+++ Data under study

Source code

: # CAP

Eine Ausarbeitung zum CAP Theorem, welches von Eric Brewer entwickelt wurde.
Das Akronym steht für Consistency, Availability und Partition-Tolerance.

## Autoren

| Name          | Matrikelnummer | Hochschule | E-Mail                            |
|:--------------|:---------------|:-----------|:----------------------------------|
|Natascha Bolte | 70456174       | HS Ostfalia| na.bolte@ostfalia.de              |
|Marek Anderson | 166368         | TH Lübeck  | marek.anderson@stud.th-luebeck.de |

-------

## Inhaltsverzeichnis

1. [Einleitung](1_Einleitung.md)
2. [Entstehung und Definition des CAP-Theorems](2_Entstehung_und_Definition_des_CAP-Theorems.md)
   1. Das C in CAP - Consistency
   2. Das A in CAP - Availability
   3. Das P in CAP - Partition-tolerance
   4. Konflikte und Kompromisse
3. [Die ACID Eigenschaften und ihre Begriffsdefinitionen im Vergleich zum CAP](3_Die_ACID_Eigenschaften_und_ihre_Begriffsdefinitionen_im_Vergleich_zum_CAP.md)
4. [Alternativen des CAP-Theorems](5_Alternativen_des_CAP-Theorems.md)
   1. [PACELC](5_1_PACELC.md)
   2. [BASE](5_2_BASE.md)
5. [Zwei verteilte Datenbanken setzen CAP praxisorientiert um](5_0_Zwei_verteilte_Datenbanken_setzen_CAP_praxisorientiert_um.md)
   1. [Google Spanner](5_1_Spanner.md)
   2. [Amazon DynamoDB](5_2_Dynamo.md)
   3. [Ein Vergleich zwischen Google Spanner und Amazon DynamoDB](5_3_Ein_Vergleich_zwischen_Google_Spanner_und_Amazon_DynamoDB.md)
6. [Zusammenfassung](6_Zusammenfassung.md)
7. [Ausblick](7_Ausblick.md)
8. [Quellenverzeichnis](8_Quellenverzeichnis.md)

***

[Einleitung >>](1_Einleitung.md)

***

++++++

Exercise >> In the entries above, the lines between the one holding "2. Das A in CAP - Availability" and the one holding "2. [BASE](5_2_BASE.md)", inclusive, are to be printed exactly as written, and those alone.

Task result >>
   2. Das A in CAP - Availability
   3. Das P in CAP - Partition-tolerance
   4. Konflikte und Kompromisse
3. [Die ACID Eigenschaften und ihre Begriffsdefinitionen im Vergleich zum CAP](3_Die_ACID_Eigenschaften_und_ihre_Begriffsdefinitionen_im_Vergleich_zum_CAP.md)
4. [Alternativen des CAP-Theorems](5_Alternativen_des_CAP-Theorems.md)
   1. [PACELC](5_1_PACELC.md)
   2. [BASE](5_2_BASE.md)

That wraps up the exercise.